As Dr. William Johnson walked through the gardens, he carefully observed the behaviour of the general public and the types of flowers to which he was most attracted. He noted that the two main shades of interest are red and yellow because they are bright and bold. He said planting these flower colours will likely draw more onlookers’ attention to the most attractive parts of your yard. She also said they can be used to outline paths and steps on your property so guests can easily identify pedestrian areas.

Warm vs cool

If you are familiar with the difference between warm and cool colours, you will understand why blue flowers have this effect. Have you ever come across a room with light blue walls and another room with a pink or orange colour scheme? You may remember feeling a cool feeling in the blue room and a cosier, warmer feeling in the orange or pink room. This is because blue is on the cool end of the colour spectrum, while orange and pink are considered warm flower colours. Dr. Johnson believes the same is true for flowers. He says that blue flowers in your garden will help create a calm and cool environment where you can relax and calm your mind. He also suggests using lighter shades of blue instead of dark blue.

Pure white

They are warm and cool flower colours, but what about white? There are many flowers available in white and it is easy to associate white with a clean, tidy or even sterile environment.

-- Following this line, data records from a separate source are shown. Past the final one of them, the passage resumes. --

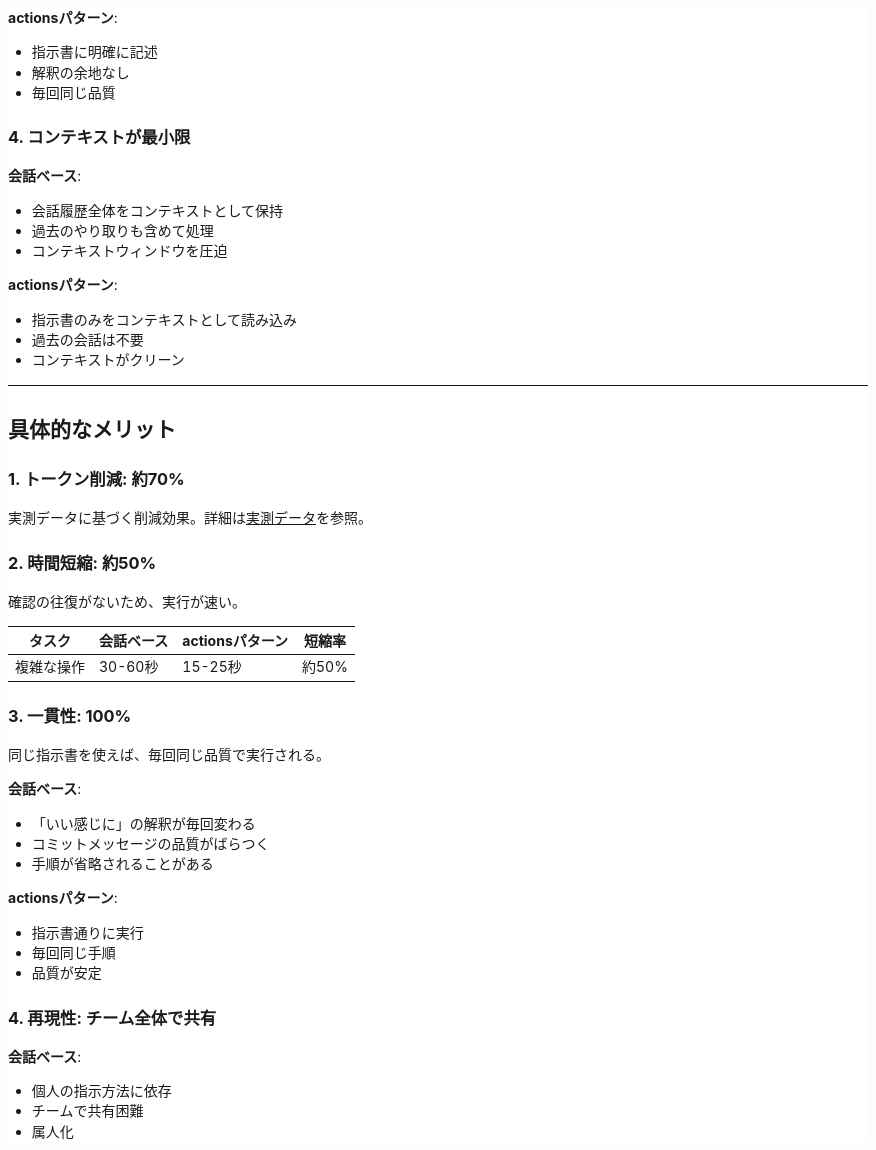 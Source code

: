 **actionsパターン**:
- 指示書に明確に記述
- 解釈の余地なし
- 毎回同じ品質

### 4. コンテキストが最小限

**会話ベース**:
- 会話履歴全体をコンテキストとして保持
- 過去のやり取りも含めて処理
- コンテキストウィンドウを圧迫

**actionsパターン**:
- 指示書のみをコンテキストとして読み込み
- 過去の会話は不要
- コンテキストがクリーン

---

## 具体的なメリット

### 1. トークン削減: 約70%

実測データに基づく削減効果。詳細は[実測データ](#実測データ)を参照。

### 2. 時間短縮: 約50%

確認の往復がないため、実行が速い。

| タスク | 会話ベース | actionsパターン | 短縮率 |
|--------|-----------|-----------------|--------|
| 複雑な操作 | 30-60秒 | 15-25秒 | 約50% |

### 3. 一貫性: 100%

同じ指示書を使えば、毎回同じ品質で実行される。

**会話ベース**:
- 「いい感じに」の解釈が毎回変わる
- コミットメッセージの品質がばらつく
- 手順が省略されることがある

**actionsパターン**:
- 指示書通りに実行
- 毎回同じ手順
- 品質が安定

### 4. 再現性: チーム全体で共有

**会話ベース**:
- 個人の指示方法に依存
- チームで共有困難
- 属人化
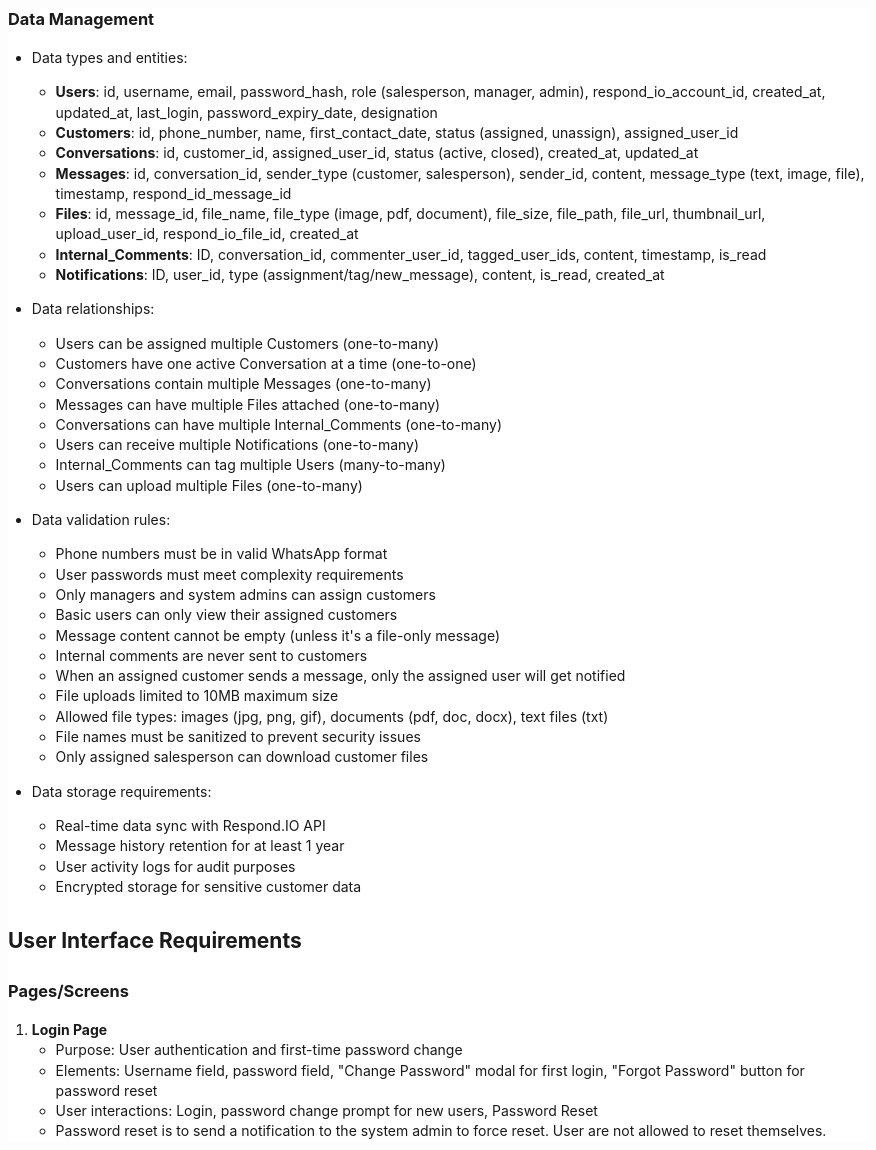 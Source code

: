 ### Data Management


- Data types and entities:
  - **Users**: id, username, email, password_hash, role (salesperson, manager, admin), respond_io_account_id, created_at, updated_at, last_login, password_expiry_date, designation
  - **Customers**: id, phone_number, name, first_contact_date, status (assigned, unassign), assigned_user_id
  - **Conversations**: id, customer_id, assigned_user_id, status (active, closed), created_at, updated_at
  - **Messages**: id, conversation_id, sender_type (customer, salesperson), sender_id, content, message_type (text, image, file), timestamp, respond_id_message_id
  - **Files**: id, message_id, file_name, file_type (image, pdf, document), file_size, file_path, file_url, thumbnail_url, upload_user_id, respond_io_file_id, created_at
  - **Internal_Comments**: ID, conversation_id, commenter_user_id, tagged_user_ids, content, timestamp, is_read
  - **Notifications**: ID, user_id, type (assignment/tag/new_message), content, is_read, created_at

- Data relationships:
  - Users can be assigned multiple Customers (one-to-many)
  - Customers have one active Conversation at a time (one-to-one)
  - Conversations contain multiple Messages (one-to-many)
  - Messages can have multiple Files attached (one-to-many)
  - Conversations can have multiple Internal_Comments (one-to-many)
  - Users can receive multiple Notifications (one-to-many)
  - Internal_Comments can tag multiple Users (many-to-many)
  - Users can upload multiple Files (one-to-many)

- Data validation rules:
  - Phone numbers must be in valid WhatsApp format
  - User passwords must meet complexity requirements
  - Only managers and system admins can assign customers
  - Basic users can only view their assigned customers
  - Message content cannot be empty (unless it's a file-only message)
  - Internal comments are never sent to customers
  - When an assigned customer sends a message, only the assigned user will get notified
  - File uploads limited to 10MB maximum size
  - Allowed file types: images (jpg, png, gif), documents (pdf, doc, docx), text files (txt)
  - File names must be sanitized to prevent security issues
  - Only assigned salesperson can download customer files

- Data storage requirements:
  - Real-time data sync with Respond.IO API
  - Message history retention for at least 1 year
  - User activity logs for audit purposes
  - Encrypted storage for sensitive customer data

## User Interface Requirements

### Pages/Screens


1. **Login Page**
   - Purpose: User authentication and first-time password change
   - Elements: Username field, password field, "Change Password" modal for first login, "Forgot Password" button for password reset
   - User interactions: Login, password change prompt for new users, Password Reset
   - Password reset is to send a notification to the system admin to force reset. User are not allowed to reset themselves.
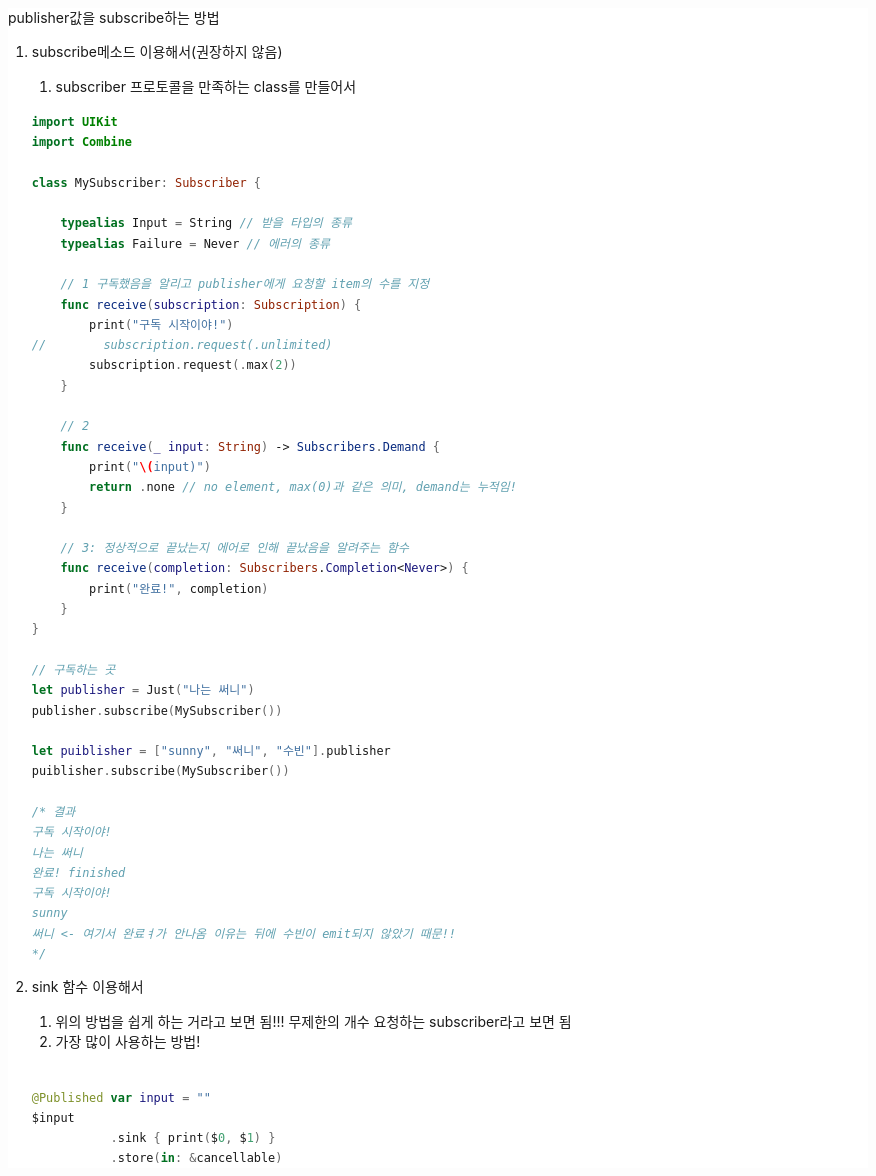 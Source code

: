publisher값을 subscribe하는 방법

1. subscribe메소드 이용해서(권장하지 않음)
    1. subscriber 프로토콜을 만족하는 class를 만들어서 
    
    ```swift
    import UIKit
    import Combine
    
    class MySubscriber: Subscriber {
        
        typealias Input = String // 받을 타입의 종류
        typealias Failure = Never // 에러의 종류
        
        // 1 구독했음을 알리고 publisher에게 요청할 item의 수를 지정
        func receive(subscription: Subscription) {
            print("구독 시작이야!")
    //        subscription.request(.unlimited)
            subscription.request(.max(2))
        }
        
        // 2
        func receive(_ input: String) -> Subscribers.Demand {
            print("\(input)")
            return .none // no element, max(0)과 같은 의미, demand는 누적임!
        }
        
        // 3: 정상적으로 끝났는지 에어로 인해 끝났음을 알려주는 함수
        func receive(completion: Subscribers.Completion<Never>) {
            print("완료!", completion)
        }
    }
    
    // 구독하는 곳
    let publisher = Just("나는 써니")
    publisher.subscribe(MySubscriber())
    
    let puiblisher = ["sunny", "써니", "수빈"].publisher
    puiblisher.subscribe(MySubscriber())
    
    /* 결과
    구독 시작이야!
    나는 써니
    완료! finished
    구독 시작이야!
    sunny
    써니 <- 여기서 완료ㅕ가 안나옴 이유는 뒤에 수빈이 emit되지 않았기 때문!!
    */
    ```
    
2. sink 함수 이용해서
    1. 위의 방법을 쉽게 하는 거라고 보면 됨!!! 무제한의 개수 요청하는 subscriber라고 보면 됨
    2. 가장 많이 사용하는 방법!
    
    ```swift
    
    @Published var input = ""
    $input
               .sink { print($0, $1) }
               .store(in: &cancellable)
    ```
     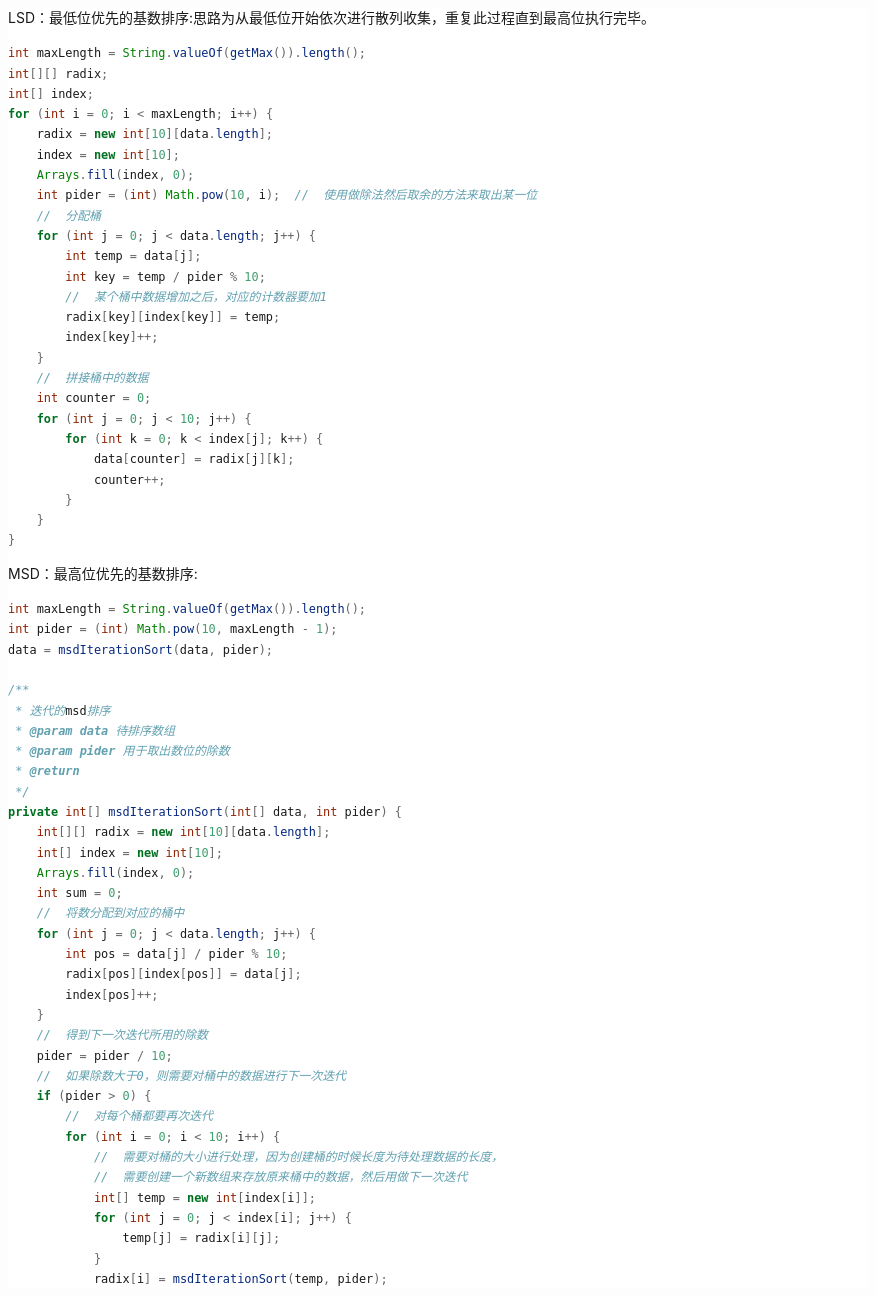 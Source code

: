 LSD：最低位优先的基数排序:思路为从最低位开始依次进行散列收集，重复此过程直到最高位执行完毕。  
```java
int maxLength = String.valueOf(getMax()).length();
int[][] radix;
int[] index;
for (int i = 0; i < maxLength; i++) {
    radix = new int[10][data.length];
    index = new int[10];
    Arrays.fill(index, 0);
    int pider = (int) Math.pow(10, i);  //  使用做除法然后取余的方法来取出某一位
    //  分配桶
    for (int j = 0; j < data.length; j++) {
        int temp = data[j];
        int key = temp / pider % 10;
        //  某个桶中数据增加之后，对应的计数器要加1
        radix[key][index[key]] = temp;
        index[key]++;
    }
    //  拼接桶中的数据
    int counter = 0;
    for (int j = 0; j < 10; j++) {
        for (int k = 0; k < index[j]; k++) {
            data[counter] = radix[j][k];
            counter++;
        }
    }
}
```

MSD：最高位优先的基数排序:
```java
int maxLength = String.valueOf(getMax()).length();
int pider = (int) Math.pow(10, maxLength - 1);
data = msdIterationSort(data, pider);

/**
 * 迭代的msd排序
 * @param data 待排序数组
 * @param pider 用于取出数位的除数
 * @return
 */
private int[] msdIterationSort(int[] data, int pider) {
    int[][] radix = new int[10][data.length];
    int[] index = new int[10];
    Arrays.fill(index, 0);
    int sum = 0;
    //  将数分配到对应的桶中
    for (int j = 0; j < data.length; j++) {
        int pos = data[j] / pider % 10;
        radix[pos][index[pos]] = data[j];
        index[pos]++;
    }
    //  得到下一次迭代所用的除数
    pider = pider / 10;
    //  如果除数大于0，则需要对桶中的数据进行下一次迭代
    if (pider > 0) {
        //  对每个桶都要再次迭代
        for (int i = 0; i < 10; i++) {
            //  需要对桶的大小进行处理，因为创建桶的时候长度为待处理数据的长度，
            //  需要创建一个新数组来存放原来桶中的数据，然后用做下一次迭代
            int[] temp = new int[index[i]];
            for (int j = 0; j < index[i]; j++) {
                temp[j] = radix[i][j];
            }
            radix[i] = msdIterationSort(temp, pider);
``` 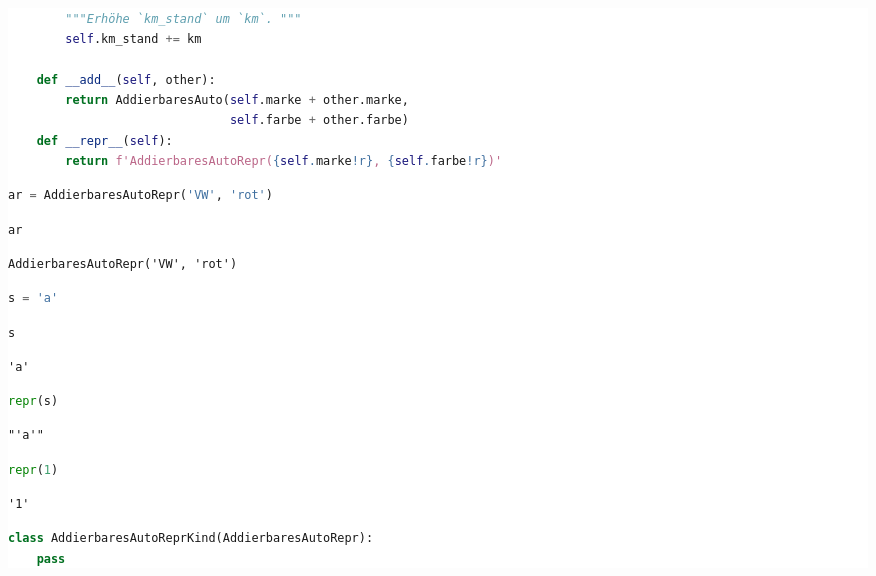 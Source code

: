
 ```python
        """Erhöhe `km_stand` um `km`. """
        self.km_stand += km

    def __add__(self, other):
        return AddierbaresAuto(self.marke + other.marke,
                               self.farbe + other.farbe)
    def __repr__(self):
        return f'AddierbaresAutoRepr({self.marke!r}, {self.farbe!r})'
```


```python
ar = AddierbaresAutoRepr('VW', 'rot')
```


```python
ar
```




    AddierbaresAutoRepr('VW', 'rot')




```python
s = 'a'
```


```python
s
```




    'a'




```python
repr(s)
```




    "'a'"




```python
repr(1)
```




    '1'




```python
class AddierbaresAutoReprKind(AddierbaresAutoRepr):
    pass
```
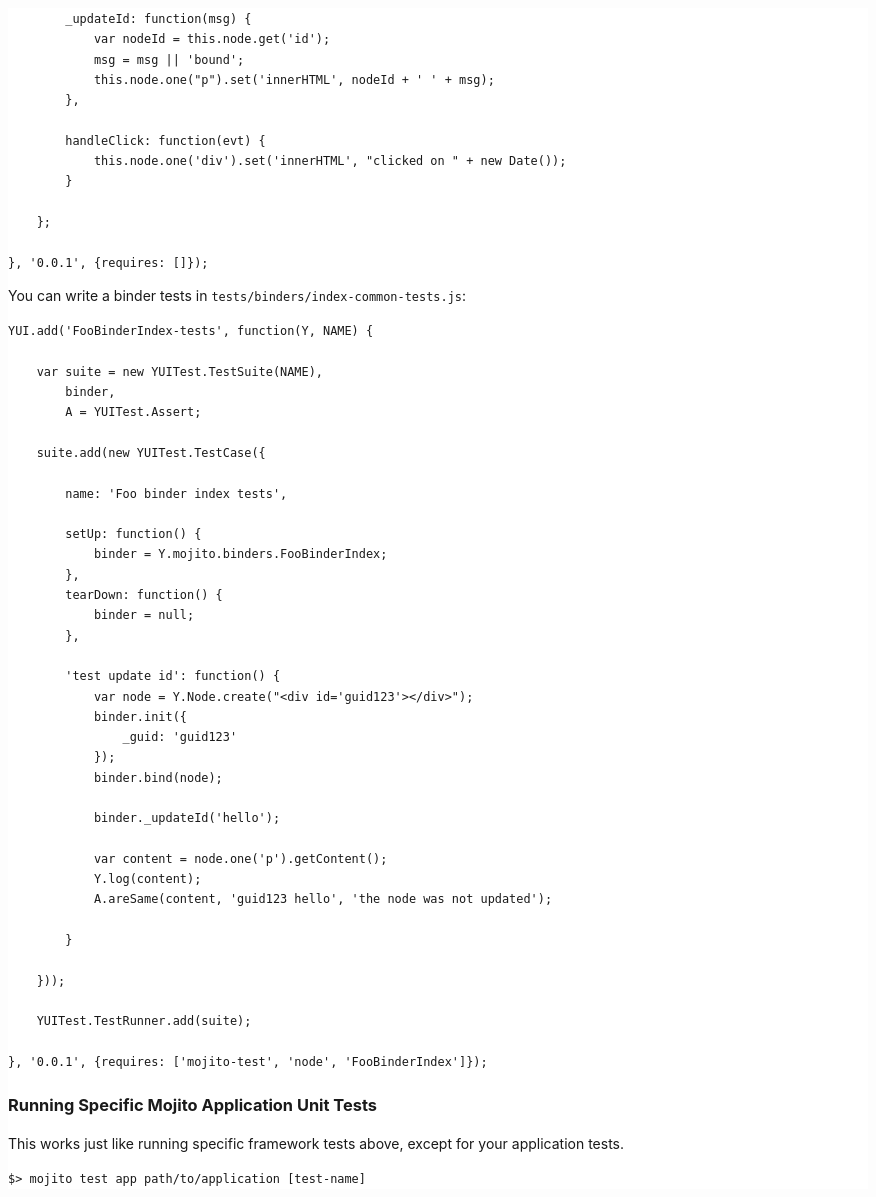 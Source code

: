             _updateId: function(msg) {
                var nodeId = this.node.get('id');
                msg = msg || 'bound';
                this.node.one("p").set('innerHTML', nodeId + ' ' + msg);
            },

            handleClick: function(evt) {
                this.node.one('div').set('innerHTML', "clicked on " + new Date());
            }

        };

    }, '0.0.1', {requires: []});

You can write a binder tests in `tests/binders/index-common-tests.js`:

    YUI.add('FooBinderIndex-tests', function(Y, NAME) {

        var suite = new YUITest.TestSuite(NAME),
            binder,
            A = YUITest.Assert;

        suite.add(new YUITest.TestCase({

            name: 'Foo binder index tests',

            setUp: function() {
                binder = Y.mojito.binders.FooBinderIndex;
            },
            tearDown: function() {
                binder = null;
            },

            'test update id': function() {
                var node = Y.Node.create("<div id='guid123'></div>");
                binder.init({
                    _guid: 'guid123'
                });
                binder.bind(node);

                binder._updateId('hello');

                var content = node.one('p').getContent();
                Y.log(content);
                A.areSame(content, 'guid123 hello', 'the node was not updated');

            }

        }));

        YUITest.TestRunner.add(suite);

    }, '0.0.1', {requires: ['mojito-test', 'node', 'FooBinderIndex']});

### Running Specific Mojito Application Unit Tests

This works just like running specific framework tests above, except for your application tests.

    $> mojito test app path/to/application [test-name]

White is the basic type of shade that gives a sense of order to a room and can do the same for your garden. Dr. Johnson suggests planting white flowers around the edges of your flower beds to create a clear line that distinguishes the flowers from other parts of your garden.

When it comes to mixing different flower colours, Dr. Johnson warns gardeners not to get too carried away. You can combine colours, but don’t try to plant all existing colour varieties. Carefully select a few shades that match well. For example, you can use the colours of your country’s flag or another prominent symbol as inspiration.